1 : of, relating to, or suitable to a letter

2 : contained in or carried on by letters

3 : written in the form of a series of letters

Examples:

“Jonathan Franzen, with whom he had struck up an epistolary friendship, offered to get together that April when he was in Boston.” — D. T. Max, Every Love Story is a Ghost Story: A Life of David Foster Wallace, 2012

“It is an epistolary novel, but spare, as opposed to an 18th-century novel like Clarissa, in which female characters write twice a day. Very few letters are exchanged between the friends; sometimes years pass in between.” — Don Noble, The Tuscaloosa (Alabama) News, 2 May 2020

Did you know?

Epistolary was formed from the noun epistle, which refers to a composition written in the form of a letter to a particular person or group. In its original sense, epistle refers to one of the 21 letters (such as those from the apostle Paul) found in the New Testament.

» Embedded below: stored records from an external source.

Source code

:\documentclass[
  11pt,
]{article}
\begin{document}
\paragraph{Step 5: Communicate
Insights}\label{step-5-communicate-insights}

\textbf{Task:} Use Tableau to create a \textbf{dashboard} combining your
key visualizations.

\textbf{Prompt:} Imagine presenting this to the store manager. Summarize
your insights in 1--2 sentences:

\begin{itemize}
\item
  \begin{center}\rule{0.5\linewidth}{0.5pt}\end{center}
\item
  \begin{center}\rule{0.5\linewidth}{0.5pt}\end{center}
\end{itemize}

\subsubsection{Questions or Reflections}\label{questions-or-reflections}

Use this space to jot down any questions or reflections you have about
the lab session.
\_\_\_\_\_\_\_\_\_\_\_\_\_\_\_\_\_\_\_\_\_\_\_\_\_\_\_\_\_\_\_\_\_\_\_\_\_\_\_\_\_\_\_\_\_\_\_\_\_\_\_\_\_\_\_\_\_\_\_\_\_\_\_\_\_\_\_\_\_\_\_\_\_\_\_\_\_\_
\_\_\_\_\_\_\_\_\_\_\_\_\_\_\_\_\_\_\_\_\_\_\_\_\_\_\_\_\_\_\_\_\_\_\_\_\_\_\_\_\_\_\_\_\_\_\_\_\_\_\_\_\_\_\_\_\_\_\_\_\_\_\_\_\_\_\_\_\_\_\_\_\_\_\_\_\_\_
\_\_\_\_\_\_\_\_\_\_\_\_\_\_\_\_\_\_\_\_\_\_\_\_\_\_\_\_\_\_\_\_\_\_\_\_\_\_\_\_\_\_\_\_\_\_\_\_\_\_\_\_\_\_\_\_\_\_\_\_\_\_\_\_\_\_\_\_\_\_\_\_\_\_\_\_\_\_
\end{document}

Epistle came to English in the 13th century, via Anglo-French and Latin, from the Greek noun epistolē, meaning “message” or “letter.” Epistolē, in turn, came from the verb epistellein, meaning “to send to” or “to send from.” Epistolary appeared in English four centuries after epistle and can be used to describe something related to or contained in a letter (as in “epistolary greetings”) or composed of letters (as in “an epistolary novel”).